* _Work to be completed_
Two lines below mark the span: the one containing "Route tables are" and the one containing "## Security Groups (SG)". Set down both, plus every line between, exactly as they stand, and nothing else.

Collected data:
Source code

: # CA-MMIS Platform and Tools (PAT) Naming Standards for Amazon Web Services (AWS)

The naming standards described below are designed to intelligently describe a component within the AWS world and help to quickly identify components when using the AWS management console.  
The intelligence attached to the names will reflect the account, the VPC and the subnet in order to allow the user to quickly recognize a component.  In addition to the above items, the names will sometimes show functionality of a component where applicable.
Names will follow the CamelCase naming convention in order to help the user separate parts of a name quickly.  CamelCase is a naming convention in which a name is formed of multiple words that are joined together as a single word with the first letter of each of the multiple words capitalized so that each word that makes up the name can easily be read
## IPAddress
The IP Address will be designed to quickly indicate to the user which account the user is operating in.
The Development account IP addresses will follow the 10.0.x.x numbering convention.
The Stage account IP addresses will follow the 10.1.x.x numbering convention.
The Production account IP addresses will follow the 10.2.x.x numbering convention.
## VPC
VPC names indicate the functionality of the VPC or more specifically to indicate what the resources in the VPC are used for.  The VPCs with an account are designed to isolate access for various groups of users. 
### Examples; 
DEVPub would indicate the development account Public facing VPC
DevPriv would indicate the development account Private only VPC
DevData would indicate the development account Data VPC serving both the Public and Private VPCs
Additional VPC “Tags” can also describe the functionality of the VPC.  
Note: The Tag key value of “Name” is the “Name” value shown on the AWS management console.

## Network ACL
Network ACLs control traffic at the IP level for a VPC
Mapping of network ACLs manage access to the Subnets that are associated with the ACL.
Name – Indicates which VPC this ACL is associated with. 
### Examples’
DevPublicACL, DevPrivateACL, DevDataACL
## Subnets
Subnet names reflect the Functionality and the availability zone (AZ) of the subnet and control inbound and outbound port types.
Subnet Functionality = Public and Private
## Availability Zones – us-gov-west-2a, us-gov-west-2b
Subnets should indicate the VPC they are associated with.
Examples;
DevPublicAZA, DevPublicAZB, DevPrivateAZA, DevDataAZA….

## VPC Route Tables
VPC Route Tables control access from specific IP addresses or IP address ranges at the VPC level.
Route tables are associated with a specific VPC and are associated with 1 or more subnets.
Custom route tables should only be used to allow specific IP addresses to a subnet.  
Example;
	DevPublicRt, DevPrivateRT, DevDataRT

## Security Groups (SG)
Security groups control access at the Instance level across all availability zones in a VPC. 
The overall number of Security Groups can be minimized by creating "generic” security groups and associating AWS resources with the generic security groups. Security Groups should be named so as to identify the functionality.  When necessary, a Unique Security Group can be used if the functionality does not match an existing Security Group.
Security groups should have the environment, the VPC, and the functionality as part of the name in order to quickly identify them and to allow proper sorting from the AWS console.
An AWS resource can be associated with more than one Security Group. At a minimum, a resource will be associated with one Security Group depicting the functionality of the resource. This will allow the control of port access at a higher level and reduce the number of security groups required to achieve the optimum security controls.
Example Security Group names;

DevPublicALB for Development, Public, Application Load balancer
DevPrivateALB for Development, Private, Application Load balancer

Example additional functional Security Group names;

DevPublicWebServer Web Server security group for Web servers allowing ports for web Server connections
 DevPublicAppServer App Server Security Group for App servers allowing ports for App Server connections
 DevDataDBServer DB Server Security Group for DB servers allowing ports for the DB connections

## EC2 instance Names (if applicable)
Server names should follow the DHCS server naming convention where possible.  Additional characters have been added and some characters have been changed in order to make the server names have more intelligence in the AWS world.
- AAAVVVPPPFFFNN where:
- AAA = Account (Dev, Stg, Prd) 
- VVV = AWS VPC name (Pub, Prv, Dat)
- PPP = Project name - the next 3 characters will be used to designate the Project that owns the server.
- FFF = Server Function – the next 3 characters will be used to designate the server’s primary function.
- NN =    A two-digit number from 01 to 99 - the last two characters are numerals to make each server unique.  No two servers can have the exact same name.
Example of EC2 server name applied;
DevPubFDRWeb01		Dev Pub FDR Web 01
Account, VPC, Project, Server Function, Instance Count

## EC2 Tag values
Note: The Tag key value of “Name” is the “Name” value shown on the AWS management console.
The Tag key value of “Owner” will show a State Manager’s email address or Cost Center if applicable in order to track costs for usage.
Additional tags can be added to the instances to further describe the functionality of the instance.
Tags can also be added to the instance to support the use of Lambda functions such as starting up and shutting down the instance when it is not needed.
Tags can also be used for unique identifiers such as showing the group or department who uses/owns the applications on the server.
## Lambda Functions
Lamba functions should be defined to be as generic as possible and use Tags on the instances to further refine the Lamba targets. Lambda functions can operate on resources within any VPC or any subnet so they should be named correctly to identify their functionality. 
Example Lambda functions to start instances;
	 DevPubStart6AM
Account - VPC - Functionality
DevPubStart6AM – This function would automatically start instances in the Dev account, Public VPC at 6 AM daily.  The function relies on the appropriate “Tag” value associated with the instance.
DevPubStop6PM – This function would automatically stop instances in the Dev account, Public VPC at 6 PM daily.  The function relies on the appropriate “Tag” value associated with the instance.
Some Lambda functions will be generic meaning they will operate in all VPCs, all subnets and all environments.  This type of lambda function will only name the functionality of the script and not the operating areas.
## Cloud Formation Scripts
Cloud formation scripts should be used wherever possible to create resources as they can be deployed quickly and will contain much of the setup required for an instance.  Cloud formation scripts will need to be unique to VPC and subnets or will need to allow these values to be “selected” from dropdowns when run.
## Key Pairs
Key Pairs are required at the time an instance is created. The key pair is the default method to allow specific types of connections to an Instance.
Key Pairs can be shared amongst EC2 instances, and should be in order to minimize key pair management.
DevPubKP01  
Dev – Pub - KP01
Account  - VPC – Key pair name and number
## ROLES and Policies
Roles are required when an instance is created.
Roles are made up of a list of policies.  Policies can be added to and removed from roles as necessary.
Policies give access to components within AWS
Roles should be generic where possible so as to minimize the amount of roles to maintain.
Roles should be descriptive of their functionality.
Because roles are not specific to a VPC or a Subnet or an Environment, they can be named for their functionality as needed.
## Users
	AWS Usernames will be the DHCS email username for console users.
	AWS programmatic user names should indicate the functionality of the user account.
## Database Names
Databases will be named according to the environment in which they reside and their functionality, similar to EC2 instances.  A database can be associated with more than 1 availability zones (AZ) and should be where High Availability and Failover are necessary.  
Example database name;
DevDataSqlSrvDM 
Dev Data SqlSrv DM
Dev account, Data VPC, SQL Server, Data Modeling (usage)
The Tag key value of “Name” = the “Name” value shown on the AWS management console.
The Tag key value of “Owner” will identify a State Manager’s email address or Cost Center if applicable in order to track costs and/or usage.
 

* _Expected output_
Route tables are associated with a specific VPC and are associated with 1 or more subnets.
Custom route tables should only be used to allow specific IP addresses to a subnet.  
Example;
	DevPublicRt, DevPrivateRT, DevDataRT

## Security Groups (SG)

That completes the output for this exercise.